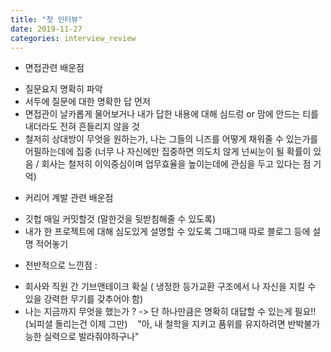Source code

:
 ```yaml
---
title: "첫 인터뷰"
date: 2019-11-27
categories: interview_review
---
```


* 면접관련 배운점
​
- 질문요지 명확히 파악
- 서두에 질문에 대한 명확한 답 먼저
- 면접관이 날카롭게 물어보거나 내가 답한 내용에 대해 심드렁 or 맘에 안드는 티를 내더라도 전혀 흔들리지 않을 것
- 철저히 상대방이 무엇을 원하는가, 나는 그들의 니즈를 어떻게 채워줄 수 있는가를 어필하는데에 집중 (너무 나 자신에만 집중하면 의도치 않게 넌씨눈이 될 확률이 있음 / 회사는 철저히 이익중심이며 업무효율을 높이는데에 관심을 두고 있다는 점 기억)
​
​
​
* 커리어 계발 관련 배운점
​
- 깃헙 매일 커밋할것 (말한것을 뒷받침해줄 수 있도록)
- 내가 한 프로젝트에 대해 심도있게 설명할 수 있도록 그때그때 따로 블로그 등에 설명 적어놓기
​
​
​
* 전반적으로 느낀점 :
​
- 회사와 직원 간 기브앤테이크 확실 ( 냉정한 등가교환 구조에서 나 자신을 지킬 수 있을 강력한 무기를 갖추어야 함)
- 나는 지금까지 무엇을 했는가 ? -> 단 하나만큼은 명확히 대답할 수 있는게 필요!! (뇌피셜 돌리는건 이제 그만)
​
​
​
"아, 내 철학을 지키고 품위를 유지하려면 반박불가능한 실력으로 발라줘야하구나"

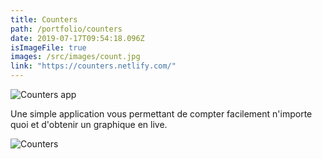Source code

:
 ```yaml
---
title: Counters
path: /portfolio/counters
date: 2019-07-17T09:54:18.096Z
isImageFile: true
images: /src/images/count.jpg
link: "https://counters.netlify.com/"
---
```


![Counters app](/img/wepb_1078/capture-du-2019-10-06-15-20-48.webp "Counters app")

Une simple application vous permettant de compter facilement n'importe quoi et d'obtenir un graphique en live.

![Counters](/img/capture-du-2019-10-03-09-44-40.png "Counters")
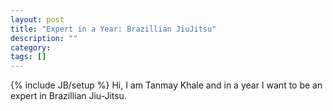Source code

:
 ```yaml
---
layout: post
title: "Expert in a Year: Brazillian JiuJitsu"
description: ""
category: 
tags: []
---
```

{% include JB/setup %}
Hi, I am Tanmay Khale and in a year I want to be an expert in Brazillian Jiu-Jitsu.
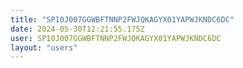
```yaml
---
title: "SP10J007GGWBFTNNP2FWJQKAGYX01YAPWJKNDC6DC"
date: 2024-05-30T12:21:55.175Z
user: SP10J007GGWBFTNNP2FWJQKAGYX01YAPWJKNDC6DC
layout: "users"
---
```

    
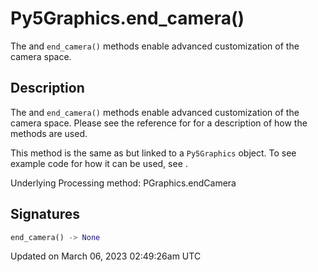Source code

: # Py5Graphics.end_camera()

The [](py5graphics_begin_camera) and `end_camera()` methods enable advanced customization of the camera space.

## Description

The [](py5graphics_begin_camera) and `end_camera()` methods enable advanced customization of the camera space. Please see the reference for [](py5graphics_begin_camera) for a description of how the methods are used.

This method is the same as [](sketch_end_camera) but linked to a `Py5Graphics` object. To see example code for how it can be used, see [](sketch_end_camera).

Underlying Processing method: PGraphics.endCamera

## Signatures

```python
end_camera() -> None
```

Updated on March 06, 2023 02:49:26am UTC
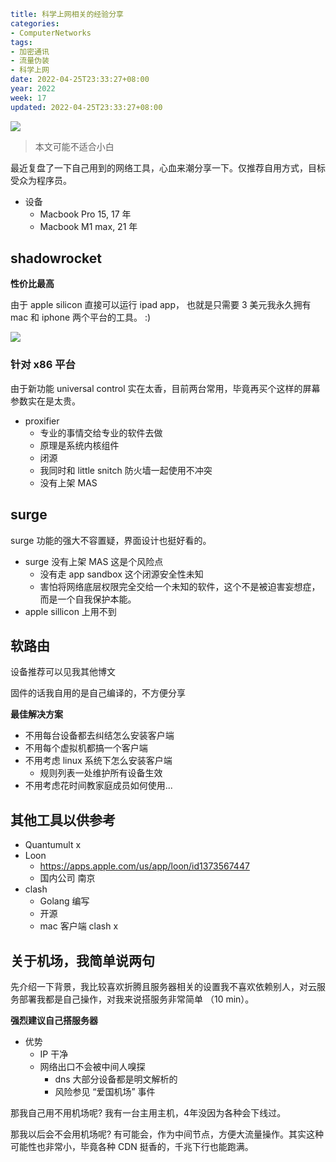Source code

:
 ```yaml
title: 科学上网相关的经验分享
categories:
- ComputerNetworks
tags:
- 加密通讯
- 流量伪装
- 科学上网
date: 2022-04-25T23:33:27+08:00
year: 2022
week: 17
updated: 2022-04-25T23:33:27+08:00
```

![](https://cdn.jsdelivr.net/gh/Dreamacro/clash/docs/logo.png)

<!-- more -->

> 本文可能不适合小白

最近复盘了一下自己用到的网络工具，心血来潮分享一下。仅推荐自用方式，目标受众为程序员。

* 设备
  * Macbook Pro 15, 17 年
  * Macbook M1 max, 21 年

## shadowrocket

**性价比最高**

由于 apple silicon 直接可以运行 ipad app， 也就是只需要 3 美元我永久拥有 mac 和 iphone 两个平台的工具。 :)

![](https://cdn.jsdelivr.net/gh/HaoweiCh/imgs/EE8CC03EB3E6F13379F3C3563D307509D5EC8EE9.webp)

### 针对 x86 平台

由于新功能 universal control 实在太香，目前两台常用，毕竟再买个这样的屏幕参数实在是太贵。

* proxifier
  * 专业的事情交给专业的软件去做
  * 原理是系统内核组件
  * 闭源
  * 我同时和 little snitch 防火墙一起使用不冲突
  * 没有上架 MAS

## surge

surge 功能的强大不容置疑，界面设计也挺好看的。

* surge 没有上架 MAS 这是个风险点
  * 没有走 app sandbox 这个闭源安全性未知
  * 害怕将网络底层权限完全交给一个未知的软件，这个不是被迫害妄想症，而是一个自我保护本能。
* apple sillicon 上用不到

## 软路由

设备推荐可以见我其他博文

固件的话我自用的是自己编译的，不方便分享

**最佳解决方案**

* 不用每台设备都去纠结怎么安装客户端
* 不用每个虚拟机都搞一个客户端
* 不用考虑 linux 系统下怎么安装客户端
  * 规则列表一处维护所有设备生效
* 不用考虑花时间教家庭成员如何使用...

## 其他工具以供参考

* Quantumult x
* Loon
  * https://apps.apple.com/us/app/loon/id1373567447
  * 国内公司 南京
* clash
  * Golang 编写
  * 开源
  * mac 客户端 clash x 

## 关于机场，我简单说两句

先介绍一下背景，我比较喜欢折腾且服务器相关的设置我不喜欢依赖别人，对云服务部署我都是自己操作，对我来说搭服务非常简单 （10 min）。

**强烈建议自己搭服务器** 

* 优势
  * IP 干净
  * 网络出口不会被中间人嗅探
    * dns 大部分设备都是明文解析的
    * 风险参见 “爱国机场” 事件

那我自己用不用机场呢? 我有一台主用主机，4年没因为各种会下线过。

那我以后会不会用机场呢? 有可能会，作为中间节点，方便大流量操作。其实这种可能性也非常小，毕竟各种 CDN 挺香的，千兆下行也能跑满。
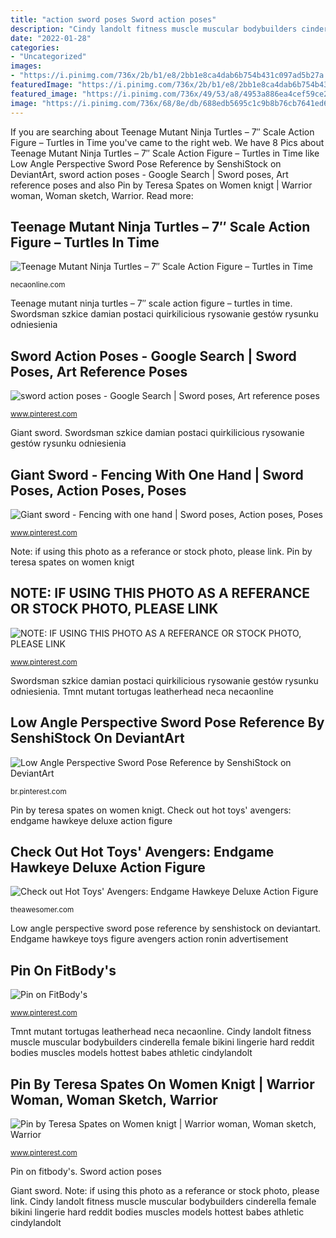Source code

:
 ```yaml
---
title: "action sword poses Sword action poses"
description: "Cindy landolt fitness muscle muscular bodybuilders cinderella female bikini lingerie hard reddit bodies muscles models hottest babes athletic cindylandolt"
date: "2022-01-28"
categories:
- "Uncategorized"
images:
- "https://i.pinimg.com/736x/2b/b1/e8/2bb1e8ca4dab6b754b431c097ad5b27a.jpg"
featuredImage: "https://i.pinimg.com/736x/2b/b1/e8/2bb1e8ca4dab6b754b431c097ad5b27a.jpg"
featured_image: "https://i.pinimg.com/736x/49/53/a8/4953a886ea4cef59ce2cc3a8e282aa41.jpg"
image: "https://i.pinimg.com/736x/68/8e/db/688edb5695c1c9b8b76cb7641ed6c00b.jpg"
---
```


If you are searching about Teenage Mutant Ninja Turtles – 7″ Scale Action Figure – Turtles in Time you've came to the right web. We have 8 Pics about Teenage Mutant Ninja Turtles – 7″ Scale Action Figure – Turtles in Time like Low Angle Perspective Sword Pose Reference by SenshiStock on DeviantArt, sword action poses - Google Search | Sword poses, Art reference poses and also Pin by Teresa Spates on Women knigt | Warrior woman, Woman sketch, Warrior. Read more:

## Teenage Mutant Ninja Turtles – 7″ Scale Action Figure – Turtles In Time

![Teenage Mutant Ninja Turtles – 7″ Scale Action Figure – Turtles in Time](https://necaonline.com/wp-content/uploads/2020/01/541157.jpg "Note: if using this photo as a referance or stock photo, please link")

<small>necaonline.com</small>

Teenage mutant ninja turtles – 7″ scale action figure – turtles in time. Swordsman szkice damian postaci quirkilicious rysowanie gestów rysunku odniesienia

## Sword Action Poses - Google Search | Sword Poses, Art Reference Poses

![sword action poses - Google Search | Sword poses, Art reference poses](https://i.pinimg.com/736x/68/8e/db/688edb5695c1c9b8b76cb7641ed6c00b.jpg "Note: if using this photo as a referance or stock photo, please link")

<small>www.pinterest.com</small>

Giant sword. Swordsman szkice damian postaci quirkilicious rysowanie gestów rysunku odniesienia

## Giant Sword - Fencing With One Hand | Sword Poses, Action Poses, Poses

![Giant sword - Fencing with one hand | Sword poses, Action poses, Poses](https://i.pinimg.com/736x/49/53/a8/4953a886ea4cef59ce2cc3a8e282aa41.jpg "Cindy landolt fitness muscle muscular bodybuilders cinderella female bikini lingerie hard reddit bodies muscles models hottest babes athletic cindylandolt")

<small>www.pinterest.com</small>

Note: if using this photo as a referance or stock photo, please link. Pin by teresa spates on women knigt

## NOTE: IF USING THIS PHOTO AS A REFERANCE OR STOCK PHOTO, PLEASE LINK

![NOTE: IF USING THIS PHOTO AS A REFERANCE OR STOCK PHOTO, PLEASE LINK](https://i.pinimg.com/736x/43/59/ab/4359ab72f6e6b5f8e39efc942c173aa3--swords-stock-photos.jpg "Endgame hawkeye toys figure avengers action ronin advertisement")

<small>www.pinterest.com</small>

Swordsman szkice damian postaci quirkilicious rysowanie gestów rysunku odniesienia. Tmnt mutant tortugas leatherhead neca necaonline

## Low Angle Perspective Sword Pose Reference By SenshiStock On DeviantArt

![Low Angle Perspective Sword Pose Reference by SenshiStock on DeviantArt](https://i.pinimg.com/736x/2b/b1/e8/2bb1e8ca4dab6b754b431c097ad5b27a.jpg "Note: if using this photo as a referance or stock photo, please link")

<small>br.pinterest.com</small>

Pin by teresa spates on women knigt. Check out hot toys&#039; avengers: endgame hawkeye deluxe action figure

## Check Out Hot Toys&#039; Avengers: Endgame Hawkeye Deluxe Action Figure

![Check out Hot Toys&#039; Avengers: Endgame Hawkeye Deluxe Action Figure](https://theawesomer.com/photos/2019/04/hot_toys_avengers_endgame_hawkeye_ronin_deluxe_action_figure_8.jpg "Sword action poses")

<small>theawesomer.com</small>

Low angle perspective sword pose reference by senshistock on deviantart. Endgame hawkeye toys figure avengers action ronin advertisement

## Pin On FitBody&#039;s

![Pin on FitBody&#039;s](https://i.pinimg.com/736x/87/50/87/87508793f7b7769b064d4924d289ee12--muscular-women-hardbodies.jpg "Cindy landolt fitness muscle muscular bodybuilders cinderella female bikini lingerie hard reddit bodies muscles models hottest babes athletic cindylandolt")

<small>www.pinterest.com</small>

Tmnt mutant tortugas leatherhead neca necaonline. Cindy landolt fitness muscle muscular bodybuilders cinderella female bikini lingerie hard reddit bodies muscles models hottest babes athletic cindylandolt

## Pin By Teresa Spates On Women Knigt | Warrior Woman, Woman Sketch, Warrior

![Pin by Teresa Spates on Women knigt | Warrior woman, Woman sketch, Warrior](https://i.pinimg.com/originals/b5/88/28/b5882885427fd9df4206ea2ee6712e69.jpg "Pin by teresa spates on women knigt")

<small>www.pinterest.com</small>

Pin on fitbody&#039;s. Sword action poses

Giant sword. Note: if using this photo as a referance or stock photo, please link. Cindy landolt fitness muscle muscular bodybuilders cinderella female bikini lingerie hard reddit bodies muscles models hottest babes athletic cindylandolt
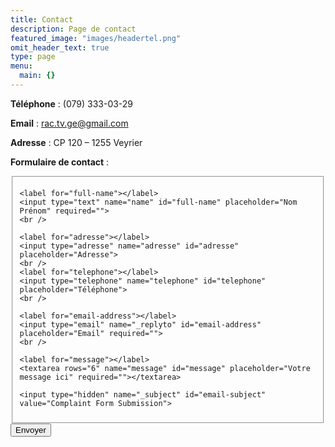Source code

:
 ```yaml
---
title: Contact
description: Page de contact
featured_image: "images/headertel.png"
omit_header_text: true
type: page
menu:
  main: {}
---
```

**Téléphone** : (079) 333-03-29

**Email** :  rac.tv.ge@gmail.com

**Adresse** : CP 120 – 1255 Veyrier


**Formulaire de contact** :

<form id="fs-frm" name="complaint-form" accept-charset="utf-8" action="https://formspree.io/rac.tv.ge@gmail.com" method="post">
  <fieldset id="fs-frm-inputs">

    <label for="full-name"></label>
    <input type="text" name="name" id="full-name" placeholder="Nom Prénom" required="">
    <br />

    <label for="adresse"></label>
    <input type="adresse" name="adresse" id="adresse" placeholder="Adresse">
    <br />
    <label for="telephone"></label>
    <input type="telephone" name="telephone" id="telephone" placeholder="Téléphone">
    <br />

    <label for="email-address"></label>
    <input type="email" name="_replyto" id="email-address" placeholder="Email" required="">
    <br />

    <label for="message"></label>
    <textarea rows="6" name="message" id="message" placeholder="Votre message ici" required=""></textarea>

    <input type="hidden" name="_subject" id="email-subject" value="Complaint Form Submission">
  </fieldset>
  <input type="submit" value="Envoyer">
</form>
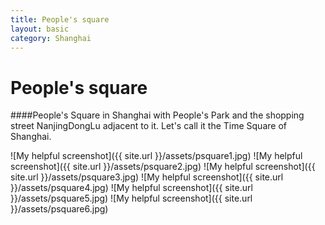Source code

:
 ```yaml
---
title: People's square
layout: basic
category: Shanghai
---
```



People's square
===============

####People's Square in Shanghai with People's Park and the shopping street NanjingDongLu adjacent to it. Let's call it the Time Square of Shanghai.

![My helpful screenshot]({{ site.url }}/assets/psquare1.jpg)
![My helpful screenshot]({{ site.url }}/assets/psquare2.jpg)
![My helpful screenshot]({{ site.url }}/assets/psquare3.jpg)
![My helpful screenshot]({{ site.url }}/assets/psquare4.jpg)
![My helpful screenshot]({{ site.url }}/assets/psquare5.jpg)
![My helpful screenshot]({{ site.url }}/assets/psquare6.jpg)


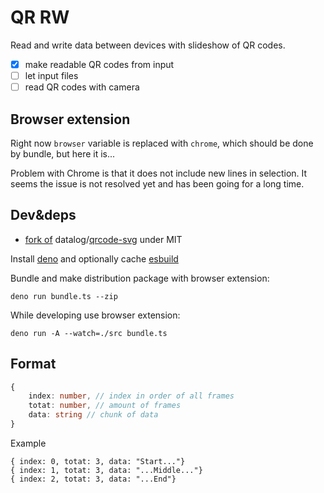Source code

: # QR RW

Read and write data between devices with slideshow of QR codes.

- [x] make readable QR codes from input
- [ ] let input files
- [ ] read QR codes with camera

## Browser extension

Right now `browser` variable is replaced with `chrome`, which should be done by bundle, but here it is...

Problem with Chrome is that it does not include new lines in selection. It seems the issue is not resolved yet and has been going for a long time.

## Dev&deps

- [fork of](https://github.com/adamAfro/qrcode-svg) datalog/[qrcode-svg](https://github.com/datalog/qrcode-svg) under MIT

Install [deno](https://deno.land/) and optionally cache [esbuild](https://esbuild.github.io/)

Bundle and make distribution package with browser extension:

```
deno run bundle.ts --zip
```

While developing use browser extension:

```
deno run -A --watch=./src bundle.ts
```

## Format

```ts
{
    index: number, // index in order of all frames
    totat: number, // amount of frames
    data: string // chunk of data
}
```

Example

```
{ index: 0, totat: 3, data: "Start..."}
{ index: 1, totat: 3, data: "...Middle..."}
{ index: 2, totat: 3, data: "...End"}
```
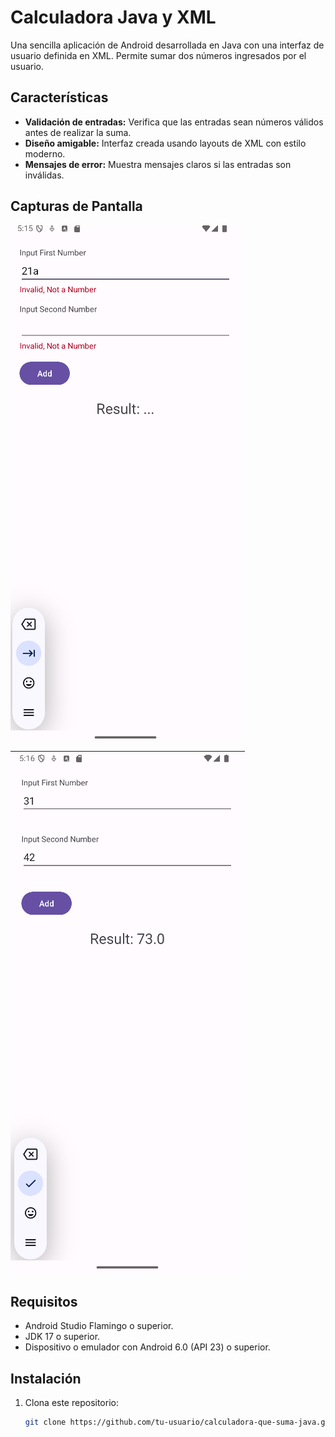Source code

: # Calculadora Java y XML

Una sencilla aplicación de Android desarrollada en Java con una interfaz de usuario definida en XML. Permite sumar dos números ingresados por el usuario.

## Características

- **Validación de entradas:** Verifica que las entradas sean números válidos antes de realizar la suma.
- **Diseño amigable:** Interfaz creada usando layouts de XML con estilo moderno.
- **Mensajes de error:** Muestra mensajes claros si las entradas son inválidas.

## Capturas de Pantalla

![Ejemplo Error](assets/Error.png)

![Ejemplo Suma](assets/Suma.png)

## Requisitos

- Android Studio Flamingo o superior.
- JDK 17 o superior.
- Dispositivo o emulador con Android 6.0 (API 23) o superior.

## Instalación

1. Clona este repositorio:
   ```bash
   git clone https://github.com/tu-usuario/calculadora-que-suma-java.git
   ```

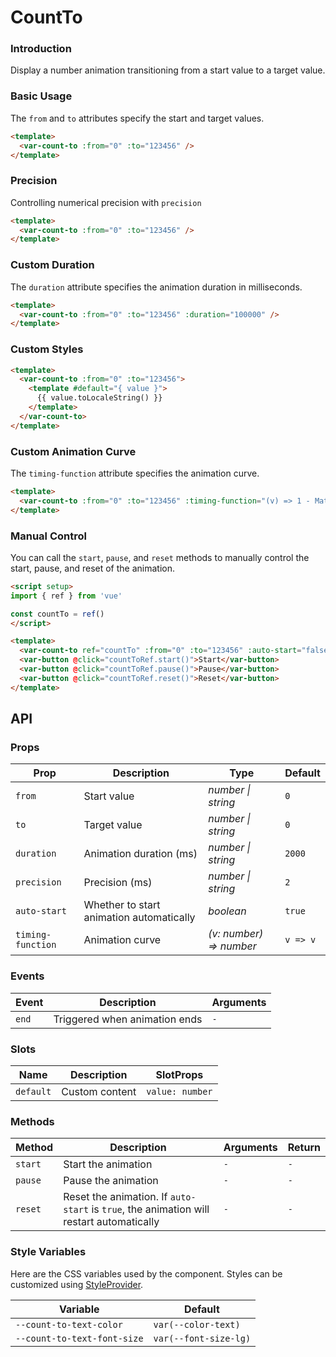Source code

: # CountTo

### Introduction

Display a number animation transitioning from a start value to a target value.

### Basic Usage

The `from` and `to` attributes specify the start and target values.

```html
<template>
  <var-count-to :from="0" :to="123456" />
</template>
```

### Precision

Controlling numerical precision with `precision`

```html
<template>
  <var-count-to :from="0" :to="123456" />
</template>
```

### Custom Duration

The `duration` attribute specifies the animation duration in milliseconds.

```html
<template>
  <var-count-to :from="0" :to="123456" :duration="100000" />
</template>
```

### Custom Styles

```html
<template>
  <var-count-to :from="0" :to="123456">
    <template #default="{ value }">
      {{ value.toLocaleString() }}
    </template>
  </var-count-to>
</template>
```

### Custom Animation Curve

The `timing-function` attribute specifies the animation curve.

```html
<template>
  <var-count-to :from="0" :to="123456" :timing-function="(v) => 1 - Math.pow(1 - v, 3)" />
</template>
```

### Manual Control

You can call the `start`, `pause`, and `reset` methods to manually control the start, pause, and reset of the animation.

```html
<script setup>
import { ref } from 'vue'

const countTo = ref()
</script>

<template>
  <var-count-to ref="countTo" :from="0" :to="123456" :auto-start="false" />
  <var-button @click="countToRef.start()">Start</var-button>
  <var-button @click="countToRef.pause()">Pause</var-button>
  <var-button @click="countToRef.reset()">Reset</var-button>
</template>
```

## API

### Props

| Prop         | Description                      | Type               | Default        |
| ------------ | ---------------------------------------- | ------------------ | ------- |
| `from`       | Start value                              | _number \| string_ | `0`     |
| `to`         | Target value                             | _number \| string_ | `0`     |
| `duration`   | Animation duration (ms)                  | _number \| string_ | `2000` |
| `precision`   | Precision (ms)                  | _number \| string_ | `2` |
| `auto-start` | Whether to start animation automatically | _boolean_          | `true`  |
| `timing-function` | Animation curve      | _(v: number) => number_          | `v => v`  |

### Events

| Event    | Description                     | Arguments            |
| ---------- | ----------------------------- | ------------------- |
| `end` | Triggered when animation ends | `-`                 |

### Slots

| Name      | Description    | SlotProps            |
| --------- | -------------- | ------------------------ |
| `default` | Custom content | `value: number` |

### Methods

| Method | Description	 | Arguments | Return |
| ------- | ------------------------------------------------------------------------------------ | --------- | ------ |
| `start` | Start the animation                                                                  | `-`       | `-`    |
| `pause` | Pause the animation                                                                  | `-`       | `-`    |
| `reset` | Reset the animation. If `auto-start` is `true`, the animation will restart automatically | `-`       | `-`    |

### Style Variables

Here are the CSS variables used by the component. Styles can be customized using [StyleProvider](#/en-US/style-provider).

| Variable | Default |
| --- | --- |
| `--count-to-text-color`     | `var(--color-text)`   |
| `--count-to-text-font-size` | `var(--font-size-lg)` |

-=-=-=-=-

◆ **Exercise description**
Return all lines from the entries that contain the string "button".

◆ **Your response**
  <var-button @click="countToRef.start()">Start</var-button>
  <var-button @click="countToRef.pause()">Pause</var-button>
  <var-button @click="countToRef.reset()">Reset</var-button>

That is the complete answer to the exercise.